§ WORK TO COMPLETE: Your answer should be the exact lines of the data below from the one containing "[➡ More info about the course](doc:u3-administrator-training)" through the one containing "#### Engagement Widget"; please include nothing else.

§ Stored data:
Content starts

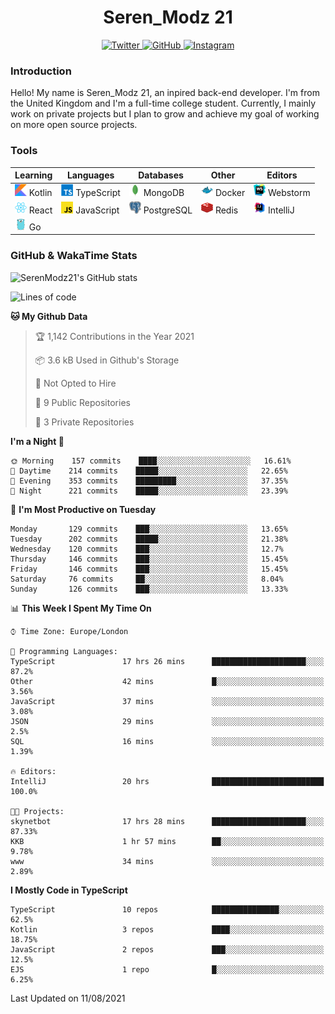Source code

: <div align="center">
  <h1>Seren_Modz 21</h1>
  <a href="https://twitter.com/SerenModz21">
    <img alt="Twitter" src="https://img.shields.io/badge/twitter%20-%231DA1F2.svg?&style=for-the-badge&logo=Twitter&logoColor=white">
  </a>
  <a href="https://github.com/SerenModz21">
    <img alt="GitHub" src="https://img.shields.io/badge/github%20-%23121011.svg?&style=for-the-badge&logo=github&logoColor=white">
  </a>
  <a href="https://www.instagram.com/serenmodz21">
    <img alt="Instagram" src="https://img.shields.io/badge/instagram%20-%23E4405F.svg?&style=for-the-badge&logo=Instagram&logoColor=white">
  </a>
</div>

### Introduction

Hello! My name is Seren_Modz 21, an inpired back-end developer. I'm from the United Kingdom and I'm a full-time college student. Currently, I mainly work on private projects but I plan to grow and achieve my goal of working on more open source projects. 

### Tools

 **Learning**                                        | **Languages**                                               | **Databases**                                               | **Other**                                           | **Editors**                                                  
-----------------------------------------------------|-------------------------------------------------------------|-------------------------------------------------------------|-----------------------------------------------------|--------------------------------------------------------------
 <img width="19px" src="./assets/kotlin.svg"> Kotlin | <img width="19px" src="./assets/typescript.svg"> TypeScript | <img width="19px" src="./assets/mongodb.svg"> MongoDB       | <img width="19px" src="./assets/docker.svg"> Docker | <img width="19px" src="./assets/webstorm.svg"> Webstorm      
 <img width="19px" src="./assets/react.svg"> React   | <img width="19px" src="./assets/javascript.svg"> JavaScript | <img width="19px" src="./assets/postgresql.svg"> PostgreSQL | <img width="19px" src="./assets/redis.svg"> Redis   | <img width="19px" src="./assets/intellij-idea.svg"> IntelliJ
 <img width="19px" src="./assets/go.svg"> Go         |                                                             |                                                             |                                                     |                                                                                                               

### GitHub & WakaTime Stats

![SerenModz21's GitHub stats](https://github-readme-stats.vercel.app/api?username=SerenModz21&show_icons=true&theme=dark)

<!--START_SECTION:waka-->
![Lines of code](https://img.shields.io/badge/From%20Hello%20World%20I%27ve%20Written-17262%20lines%20of%20code-blue)

**🐱 My Github Data** 

> 🏆 1,142 Contributions in the Year 2021
 > 
> 📦 3.6 kB Used in Github's Storage 
 > 
> 🚫 Not Opted to Hire
 > 
> 📜 9 Public Repositories 
 > 
> 🔑 3 Private Repositories  
 > 
**I'm a Night 🦉** 

```text
🌞 Morning    157 commits    ████░░░░░░░░░░░░░░░░░░░░░   16.61% 
🌆 Daytime    214 commits    █████░░░░░░░░░░░░░░░░░░░░   22.65% 
🌃 Evening    353 commits    █████████░░░░░░░░░░░░░░░░   37.35% 
🌙 Night      221 commits    █████░░░░░░░░░░░░░░░░░░░░   23.39%

```
📅 **I'm Most Productive on Tuesday** 

```text
Monday       129 commits    ███░░░░░░░░░░░░░░░░░░░░░░   13.65% 
Tuesday      202 commits    █████░░░░░░░░░░░░░░░░░░░░   21.38% 
Wednesday    120 commits    ███░░░░░░░░░░░░░░░░░░░░░░   12.7% 
Thursday     146 commits    ███░░░░░░░░░░░░░░░░░░░░░░   15.45% 
Friday       146 commits    ███░░░░░░░░░░░░░░░░░░░░░░   15.45% 
Saturday     76 commits     ██░░░░░░░░░░░░░░░░░░░░░░░   8.04% 
Sunday       126 commits    ███░░░░░░░░░░░░░░░░░░░░░░   13.33%

```


📊 **This Week I Spent My Time On** 

```text
⌚︎ Time Zone: Europe/London

💬 Programming Languages: 
TypeScript               17 hrs 26 mins      █████████████████████░░░░   87.2% 
Other                    42 mins             █░░░░░░░░░░░░░░░░░░░░░░░░   3.56% 
JavaScript               37 mins             ░░░░░░░░░░░░░░░░░░░░░░░░░   3.08% 
JSON                     29 mins             ░░░░░░░░░░░░░░░░░░░░░░░░░   2.5% 
SQL                      16 mins             ░░░░░░░░░░░░░░░░░░░░░░░░░   1.39%

🔥 Editors: 
IntelliJ                 20 hrs              █████████████████████████   100.0%

🐱‍💻 Projects: 
skynetbot                17 hrs 28 mins      █████████████████████░░░░   87.33% 
KKB                      1 hr 57 mins        ██░░░░░░░░░░░░░░░░░░░░░░░   9.78% 
www                      34 mins             ░░░░░░░░░░░░░░░░░░░░░░░░░   2.89%

```

**I Mostly Code in TypeScript** 

```text
TypeScript               10 repos            ███████████████░░░░░░░░░░   62.5% 
Kotlin                   3 repos             ████░░░░░░░░░░░░░░░░░░░░░   18.75% 
JavaScript               2 repos             ███░░░░░░░░░░░░░░░░░░░░░░   12.5% 
EJS                      1 repo              █░░░░░░░░░░░░░░░░░░░░░░░░   6.25%

```



 Last Updated on 11/08/2021
<!--END_SECTION:waka-->
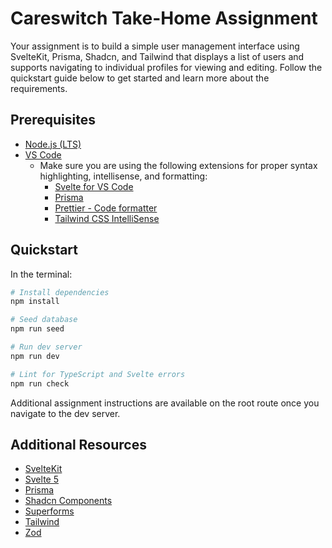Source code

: # Careswitch Take-Home Assignment

Your assignment is to build a simple user management interface using SvelteKit, Prisma, Shadcn, and Tailwind that displays a list of users and supports navigating to individual profiles for viewing and editing. Follow the quickstart guide below to get started and learn more about the requirements.

## Prerequisites

- [Node.js (LTS)](https://nodejs.org/en)
- [VS Code](https://code.visualstudio.com/)
  - Make sure you are using the following extensions for proper syntax highlighting, intellisense, and formatting:
    - [Svelte for VS Code](https://marketplace.visualstudio.com/items?itemName=svelte.svelte-vscode)
    - [Prisma](https://marketplace.visualstudio.com/items?itemName=Prisma.prisma)
    - [Prettier - Code formatter](https://marketplace.visualstudio.com/items?itemName=esbenp.prettier-vscode)
    - [Tailwind CSS IntelliSense](https://marketplace.visualstudio.com/items?itemName=bradlc.vscode-tailwindcss)

## Quickstart

In the terminal:

```bash
# Install dependencies
npm install

# Seed database
npm run seed

# Run dev server
npm run dev

# Lint for TypeScript and Svelte errors
npm run check
```

Additional assignment instructions are available on the root route once you navigate to the dev server.

## Additional Resources

- [SvelteKit](https://kit.svelte.dev/docs/introduction)
- [Svelte 5](https://svelte-5-preview.vercel.app/docs/introduction)
- [Prisma](https://www.prisma.io/docs/orm/prisma-client/queries/crud)
- [Shadcn Components](https://shadcn-svelte.com/docs/components/accordion)
- [Superforms](https://superforms.rocks/)
- [Tailwind](https://tailwindcss.com/docs/utility-first)
- [Zod](https://zod.dev/)
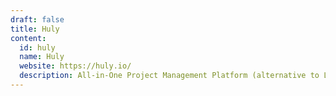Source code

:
 ```yaml
---
draft: false
title: Huly
content:
  id: huly
  name: Huly
  website: https://huly.io/
  description: All-in-One Project Management Platform (alternative to Linear, Jira, Slack, Notion, Motion)
---
```

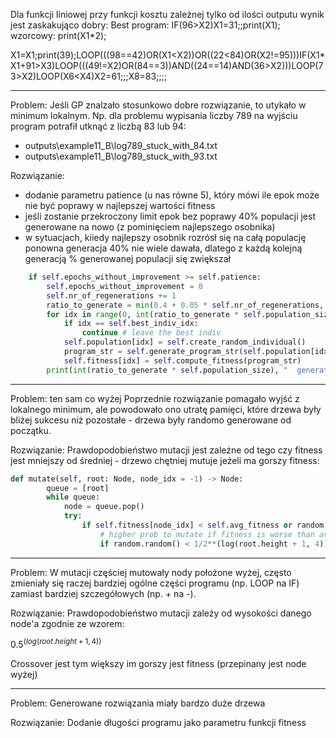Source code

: Dla funkcji liniowej przy funkcji kosztu zależnej tylko od ilości outputu wynik jest zaskakująco dobry:
Best program:  IF(96>X2)X1=31;;print(X1);
wzorcowy: print(X1*2);

X1=X1;print(39);LOOP(((98==42)OR(X1<X2))OR((22<84)OR(X2!=95)))IF(X1*X1+91>X3)LOOP(((49!=X2)OR(84==3))AND((24==14)AND(36>X2)))LOOP(73>X2)LOOP(X6<X4)X2=61;;;X8=83;;;;

------------------------

Problem:
Jeśli GP znalzało stosunkowo dobre rozwiązanie, to utykało w minimum lokalnym. Np. dla problemu wypisania liczby 789 na wyjściu program potrafił utknąć z liczbą 83 lub 94:
- outputs\example11_B\log789_stuck_with_84.txt
- outputs\example11_B\log789_stuck_with_93.txt

Rozwiązanie:
- dodanie parametru patience (u nas równe 5), który mówi ile epok może nie być poprawy w najlepszej wartości fitness
- jeśli zostanie przekroczony limit epok bez poprawy 40% populacji jest generowane na nowo (z pominięciem najlepszego osobnika)
- w sytuacjach, kiiedy najlepszy osobnik rozrósł się na całą populację ponowna generacja 40% nie wiele dawała, dlatego z każdą kolejną generacją % generowanej populacji się zwiększał

```python
    if self.epochs_without_improvement >= self.patience:
        self.epochs_without_improvement = 0
        self.nr_of_regenerations += 1
        ratio_to_generate = min(0.4 + 0.05 * self.nr_of_regenerations, 0.9)
        for idx in range(0, int(ratio_to_generate * self.population_size)):
            if idx == self.best_indiv_idx:
                continue # leave the best indiv
            self.population[idx] = self.create_random_individual()
            program_str = self.generate_program_str(self.population[idx])
            self.fitness[idx] = self.compute_fitness(program_str)
        print(int(ratio_to_generate * self.population_size), "  generated again")
```

--------------------

Problem: ten sam co wyżej
Poprzednie rozwiązanie pomagało wyjść z lokalnego minimum, ale powodowało ono utratę pamięci, które drzewa były bliżej sukcesu niż pozostałe - drzewa były randomo generowane od początku.

Rozwiązanie:
Prawdopodobieństwo mutacji jest zależne od tego czy fitness jest mniejszy od średniej - drzewo chętniej mutuje jeżeli ma gorszy fitness:
```python
def mutate(self, root: Node, node_idx = -1) -> Node:
        queue = [root]
        while queue:
            node = queue.pop()
            try:
                if self.fitness[node_idx] < self.avg_fitness or random.random() < self.mutation_rate:  # 50%
                    # higher prob to mutate if fitness is worse than average
                    if random.random() < 1/2**(log(root.height + 1, 4)):
```

---------------------

Problem:
W mutacji częściej mutowały nody położone wyżej, często zmieniały się raczej bardziej ogólne części programu (np. LOOP na IF) zamiast bardziej szczegółowych (np. + na -).

Rozwiązanie:
Prawdopodobieństwo mutacji zależy od wysokości danego node'a zgodnie ze wzorem:

$0.5^{(log(root.height + 1, 4))}$

Crossover jest tym większy im gorszy jest fitness (przepinany jest node wyżej)

---------------------

Problem:
Generowane rozwiązania miały bardzo duże drzewa

Rozwiązanie:
Dodanie długości programu jako parametru funkcji fitness


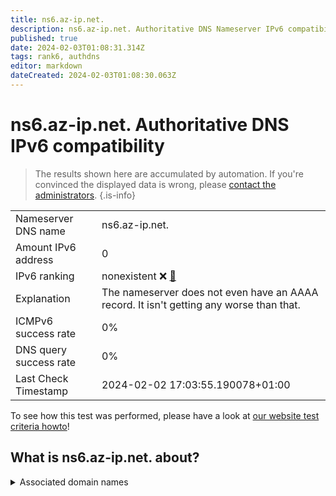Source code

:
 ```yaml
---
title: ns6.az-ip.net.
description: ns6.az-ip.net. Authoritative DNS Nameserver IPv6 compatibility
published: true
date: 2024-02-03T01:08:31.314Z
tags: rank6, authdns
editor: markdown
dateCreated: 2024-02-03T01:08:30.063Z
---
```


# ns6.az-ip.net. Authoritative DNS IPv6 compatibility

> The results shown here are accumulated by automation. If you're convinced the displayed data is wrong, please [contact the administrators](/howto/chat). 
{.is-info}




|   |   |
| - | - |
| Nameserver DNS name | ns6.az-ip.net.
| Amount IPv6 address | 0
| IPv6 ranking | nonexistent :x: [🔗](/howto/ranking) |
| Explanation | The nameserver does not even have an AAAA record. It isn't getting any worse than that. |
| ICMPv6 success rate | 0%|
| DNS query success rate | 0% |
| Last Check Timestamp | 2024-02-02 17:03:55.190078+01:00 |

To see how this test was performed, please have a look at [our website test criteria howto](/howto/testcriteria/authdns)!


## What is ns6.az-ip.net. about?






<details>
<summary>Associated domain names</summary>

www.allianz.de

</details>
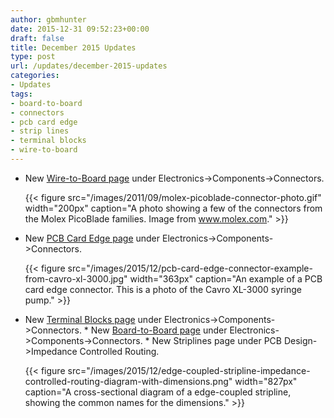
 ```yaml
---
author: gbmhunter
date: 2015-12-31 09:52:23+00:00
draft: false
title: December 2015 Updates
type: post
url: /updates/december-2015-updates
categories:
- Updates
tags:
- board-to-board
- connectors
- pcb card edge
- strip lines
- terminal blocks
- wire-to-board
---
```


* New [Wire-to-Board page](/electronics/components/connectors/wire-to-board-wtb) under Electronics->Components->Connectors.  

    {{< figure src="/images/2011/09/molex-picoblade-connector-photo.gif" width="200px" caption="A photo showing a few of the connectors from the Molex PicoBlade families. Image from www.molex.com."  >}}  

* New [PCB Card Edge page](/electronics/components/connectors/pcb-card-edge) under Electronics->Components->Connectors.  

    {{< figure src="/images/2015/12/pcb-card-edge-connector-example-from-cavro-xl-3000.jpg" width="363px" caption="An example of a PCB card edge connector. This is a photo of the Cavro XL-3000 syringe pump."  >}}  

* New [Terminal Blocks page](/electronics/components/connectors/terminal-blocks) under Electronics->Components->Connectors.  * New [Board-to-Board page](/electronics/components/connectors/board-to-board) under Electronics->Components->Connectors.  * New Striplines page under PCB Design->Impedance Controlled Routing.  

    {{< figure src="/images/2015/12/edge-coupled-stripline-impedance-controlled-routing-diagram-with-dimensions.png" width="827px" caption="A cross-sectional diagram of a edge-coupled stripline, showing the common names for the dimensions."  >}}
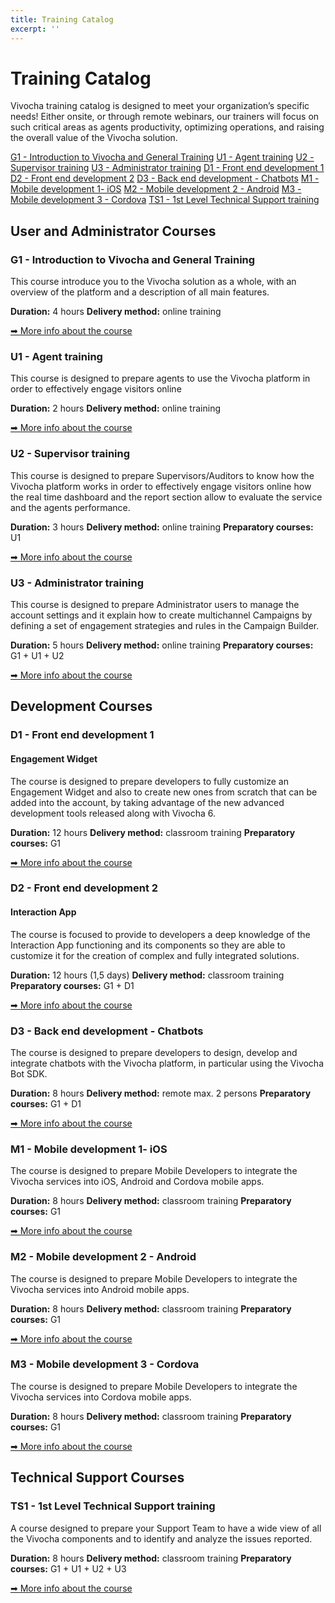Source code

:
 ```yaml
---
title: Training Catalog
excerpt: ''
---
```


# Training Catalog

Vivocha training catalog is designed to meet your organization’s specific needs! Either onsite, or through remote webinars, our trainers will focus on such critical areas as agents productivity, optimizing operations, and raising the overall value of the Vivocha solution.

[G1 - Introduction to Vivocha and General Training](doc:g1-introduction-to-vivocha-and-general-training) [U1 - Agent training](doc:u1-agent-training) [U2 - Supervisor training](doc:u2-supervisor-training) [U3 - Administrator training](doc:u3-administrator-training) [D1 - Front end development 1](doc:d1-front-end-development-1) [D2 - Front end development 2](doc:d2-front-end-development-2) [D3 - Back end development - Chatbots](doc:d3-back-end-development-chatbots) [M1 - Mobile development 1- iOS](doc:m1-mobile-development-ios) [M2 - Mobile development 2 - Android](doc:m2-mobile-development-2-android) [M3 - Mobile development 3 - Cordova](doc:m3-mobile-development-3-cordova) [TS1 - 1st Level Technical Support training ](doc:ts1-1st-level-technical-support-training)

## User and Administrator Courses

### **G1 - Introduction to Vivocha and General Training**

This course introduce you to the Vivocha solution as a whole, with an overview of the platform and a description of all main features.

**Duration:** 4 hours **Delivery method:** online training

[➡ More info about the course](doc:g1-introduction-to-vivocha-and-general-training)

### **U1 - Agent training**

This course is designed to prepare agents to use the Vivocha platform in order to effectively engage visitors online

**Duration:** 2 hours **Delivery method:** online training

[➡ More info about the course](doc:u1-agent-training)

### **U2 - Supervisor training**

This course is designed to prepare Supervisors/Auditors to know how the Vivocha platform works in order to effectively engage visitors online how the real time dashboard and the report section allow to evaluate the service and the agents performance.

**Duration:** 3 hours **Delivery method:** online training **Preparatory courses:** U1

[➡ More info about the course](doc:u2-supervisor-training)

### **U3 - Administrator training**

This course is designed to prepare Administrator users to manage the account settings and it explain how to create multichannel Campaigns by defining a set of engagement strategies and rules in the Campaign Builder.

**Duration:** 5 hours **Delivery method:** online training **Preparatory courses:** G1 + U1 + U2

[➡ More info about the course](doc:u3-administrator-training)

## Development Courses

### **D1 - Front end development 1**

#### Engagement Widget

The course is designed to prepare developers to fully customize an Engagement Widget and also to create new ones from scratch that can be added into the account, by taking advantage of the new advanced development tools released along with Vivocha 6.

**Duration:** 12 hours **Delivery method:** classroom training **Preparatory courses:** G1

[➡ More info about the course](doc:d1-front-end-development-1)

### **D2 - Front end development 2**

#### Interaction App

The course is focused to provide to developers a deep knowledge of the Interaction App functioning and its components so they are able to customize it for the creation of complex and fully integrated solutions.

**Duration:** 12 hours \(1,5 days\) **Delivery method:** classroom training **Preparatory courses:** G1 + D1

[➡ More info about the course](doc:d2-front-end-development-2)

### **D3 - Back end development - Chatbots**

The course is designed to prepare developers to design, develop and integrate chatbots with the Vivocha platform, in particular using the Vivocha Bot SDK.

**Duration:** 8 hours **Delivery method:** remote max. 2 persons **Preparatory courses:** G1 + D1

[➡ More info about the course](doc:d3-back-end-development-chatbots)

### **M1 - Mobile development 1- iOS**

The course is designed to prepare Mobile Developers to integrate the Vivocha services into iOS, Android and Cordova mobile apps.

**Duration:** 8 hours **Delivery method:** classroom training **Preparatory courses:** G1

[➡ More info about the course](doc:m1-mobile-development-1-ios)

### **M2 - Mobile development 2 - Android**

The course is designed to prepare Mobile Developers to integrate the Vivocha services into Android mobile apps.

**Duration:** 8 hours **Delivery method:** classroom training **Preparatory courses:** G1

[➡ More info about the course](doc:m2-mobile-development-2-android)

### **M3 - Mobile development 3 - Cordova**

The course is designed to prepare Mobile Developers to integrate the Vivocha services into Cordova mobile apps.

**Duration:** 8 hours **Delivery method:** classroom training **Preparatory courses:** G1

[➡ More info about the course](doc:m3-mobile-development-3-Cordova)

## Technical Support Courses

### **TS1 - 1st Level Technical Support training**

A course designed to prepare your Support Team to have a wide view of all the Vivocha components and to identify and analyze the issues reported.

**Duration:** 8 hours **Delivery method:** classroom training **Preparatory courses:** G1 + U1 + U2 + U3

[➡ More info about the course](doc:ts1-1st-level-technical-support-training)

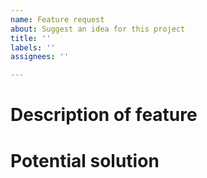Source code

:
 ```yaml
---
name: Feature request
about: Suggest an idea for this project
title: ''
labels: ''
assignees: ''

---
```


# Description of feature
<!-- Describe the feature here and provide some context. Under what scenario would this be useful? -->

# Potential solution
<!-- Can you think of ways to implement this? -->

Content ends

§ RESULT FOR THIS TASK:
[➡ More info about the course](doc:u3-administrator-training)

## Development Courses

### **D1 - Front end development 1**

#### Engagement Widget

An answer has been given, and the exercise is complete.